There are certain people, places, and situations where we feel very comfortable. It is encouraging to be accepted, respected, and loved and to be with people we love, accept, and respect. But we are not in a comfort zone every moment of every day. Some days and situations make us uncomfortable. It is in those situations that we need the courage and wisdom to be who we are in the best sense possible. When we are in a controversial place, our challenge is to respond with the courage and Spirit of who we are as followers of Jesus Christ, that is, to respond with His courage and Spirit. Jesus Himself faced many challenging people and situations. He responded with His inner trust and love for the Father and the inner hope and love He had for those He was with. The Gospel passages these past Sundays have come from the Last Supper accounts of St. John’s Gospel, chapters 13-17. In the ever hastening moments of the suffering and injustice He was about to face and endure, Jesus met the challenge with unconditional love for the Father and us, trusting and hoping we would accept and embrace Him and His love.
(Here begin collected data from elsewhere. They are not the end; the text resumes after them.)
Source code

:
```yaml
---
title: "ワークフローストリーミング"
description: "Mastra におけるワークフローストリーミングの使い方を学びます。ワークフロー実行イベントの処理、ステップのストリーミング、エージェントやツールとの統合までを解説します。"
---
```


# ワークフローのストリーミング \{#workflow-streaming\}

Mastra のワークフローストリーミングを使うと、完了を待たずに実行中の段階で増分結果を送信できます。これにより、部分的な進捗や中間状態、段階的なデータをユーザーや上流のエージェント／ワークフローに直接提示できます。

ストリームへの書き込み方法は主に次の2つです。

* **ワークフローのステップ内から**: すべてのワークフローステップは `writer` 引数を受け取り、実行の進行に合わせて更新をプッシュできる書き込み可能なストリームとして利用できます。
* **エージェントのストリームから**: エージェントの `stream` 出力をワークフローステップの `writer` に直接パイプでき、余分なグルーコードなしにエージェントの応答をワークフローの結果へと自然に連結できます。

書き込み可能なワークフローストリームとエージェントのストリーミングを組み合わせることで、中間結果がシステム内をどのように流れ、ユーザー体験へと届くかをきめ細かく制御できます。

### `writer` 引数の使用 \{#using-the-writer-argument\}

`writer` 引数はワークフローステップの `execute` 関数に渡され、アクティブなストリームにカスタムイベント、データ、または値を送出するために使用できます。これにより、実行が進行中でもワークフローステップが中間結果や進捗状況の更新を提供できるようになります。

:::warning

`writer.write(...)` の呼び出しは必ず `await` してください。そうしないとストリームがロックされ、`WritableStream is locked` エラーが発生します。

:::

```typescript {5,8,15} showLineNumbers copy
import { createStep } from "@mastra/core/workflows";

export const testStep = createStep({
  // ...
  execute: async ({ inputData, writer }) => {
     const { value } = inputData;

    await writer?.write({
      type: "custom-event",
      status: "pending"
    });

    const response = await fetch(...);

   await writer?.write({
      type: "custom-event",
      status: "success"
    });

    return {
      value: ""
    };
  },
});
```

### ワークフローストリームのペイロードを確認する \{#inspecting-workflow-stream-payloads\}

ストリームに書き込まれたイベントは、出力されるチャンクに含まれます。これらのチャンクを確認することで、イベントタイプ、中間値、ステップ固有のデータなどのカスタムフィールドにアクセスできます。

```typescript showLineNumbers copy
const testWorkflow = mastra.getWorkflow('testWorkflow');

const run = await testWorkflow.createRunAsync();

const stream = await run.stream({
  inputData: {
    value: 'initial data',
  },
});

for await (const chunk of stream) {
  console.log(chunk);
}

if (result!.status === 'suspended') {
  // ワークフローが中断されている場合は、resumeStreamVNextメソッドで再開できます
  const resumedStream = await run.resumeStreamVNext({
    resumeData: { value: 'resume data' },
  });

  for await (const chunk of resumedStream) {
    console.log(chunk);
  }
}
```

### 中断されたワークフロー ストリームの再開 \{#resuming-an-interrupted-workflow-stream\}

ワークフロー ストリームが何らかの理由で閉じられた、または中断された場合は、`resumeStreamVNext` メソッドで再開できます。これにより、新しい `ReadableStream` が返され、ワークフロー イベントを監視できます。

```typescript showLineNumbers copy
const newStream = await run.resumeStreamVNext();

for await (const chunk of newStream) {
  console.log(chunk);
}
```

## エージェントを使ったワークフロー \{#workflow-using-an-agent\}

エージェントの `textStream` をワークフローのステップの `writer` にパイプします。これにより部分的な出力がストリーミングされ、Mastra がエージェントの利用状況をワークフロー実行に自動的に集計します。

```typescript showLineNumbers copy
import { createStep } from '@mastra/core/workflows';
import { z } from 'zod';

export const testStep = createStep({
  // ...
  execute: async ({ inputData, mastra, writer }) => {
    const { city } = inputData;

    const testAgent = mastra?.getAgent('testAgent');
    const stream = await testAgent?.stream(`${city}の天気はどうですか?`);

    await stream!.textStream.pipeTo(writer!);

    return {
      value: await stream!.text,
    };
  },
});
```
In these chapters (13-17) of St. John’s Gospel Jesus revealed His desire to share His life totally and completely with us. In the past few Sunday Gospel passages Jesus has promised to go ahead of us to the kingdom of Heaven and prepare a place for us. Last Sunday Jesus assured us that He not only wants to share His life with us, but wants to bring us into His life with the Father and promised to send the Holy Spirit to guide, enlighten, sustain, inspire, and encourage us. Jesus is comfortable enough to share His life with the Father and Holy Spirit with us.
One of the most beautiful examples of leaving a comfort zone is the Blessed Virgin Mary. Engaged to St. Joseph she surely looked forward to being his wife and having children with Him. She would be security, joy, and comfort to him as his wife as he would be security, joy and comfort to her as her husband. But all that changed because she had the courage to trust in God and His love for her and His love through her.
A thought to ponder is how comfortable do I feel when I pray, go to Confession, come to Mass, and live my faith in all I say and do wherever I am and whoever I am with every day. Prayer, Mass, Confession, the other Sacraments, and the Bible are not duties we must fulfill or opportunities where we will be accepted and graded, but opportunities to see how comfortable and courageous God is with His love for us and presence to us. In our American culture God seems to fade further and further into our moral character almost every day. Abortion is a major issue that clearly divides us. It is not comfortable to speak the truth about life given to us by God Himself. Over three thousand years ago He gave the Ten Commandments to Moses on Mount Sinai - Thou shalt not kill!. Being a public and vocal witness to life might not be comfortable when we experience opposition and angry responses, but I have found joining with others publicly is encouraging because we give each other courage, the same courage Jesus gave to His followers, especially after His Resurrection. Next Sunday we celebrate Pentecost, the coming of the Holy Spirit in tongues of fire. Once they received the Holy Spirit they were on fire as brothers and sisters through, with and in Jesus. Their courage was not dampened or weakened by threats of jail or death, both of which the first generation of the Church after Jesus endured.
We have our challenges today just as they had theirs. And we have the same Jesus walking with us and sharing His Holy Spirit and Father with us. May we become as comfortable and courageous ourselves personally and together as the Church as Jesus is comfortable and courageous with us. To be embraced by Him and to embrace Him in return is to become His love, mercy, truth, and wisdom. It is not always comfortable, but the more we love as God loves us the more life giving and powerful our courage.
I offer these words from St. Paul’s first letter to the Corinthians 13:1-13.
If I speak in human and angelic tongues but do not have love, I am a resounding gong or a clashing cymbal. And if I have the gift of prophecy and comprehend all mysteries and all knowledge; if I have all faith so as to move mountains but do not have love, I am nothing. If I give away everything I own, and if I hand my body over so that I may boast but do not have love, I gain nothing. Love is patient, love is kind. It is not jealous, [love] is not pompous, it is not inflated, it is not rude, it does not seek its own interests, it is not quick-tempered, it does not brood over injury, it does not rejoice over wrongdoing but rejoices with the truth. It bears all things, believes all things, hopes all things, endures all things. Love never fails. If there are prophecies, they will be brought to nothing; if tongues, they will cease; if knowledge, it will be brought to nothing. For we know partially and we prophesy partially, but when the perfect comes, the partial will pass away. When I was a child, I used to talk as a child, think as a child, reason as a child; when I became a man, I put aside childish things. At present we see indistinctly, as in a mirror, but then face to face. At present I know partially; then I shall know fully, as I am fully known. So faith, hope, love remain, these three; but the greatest of these is love.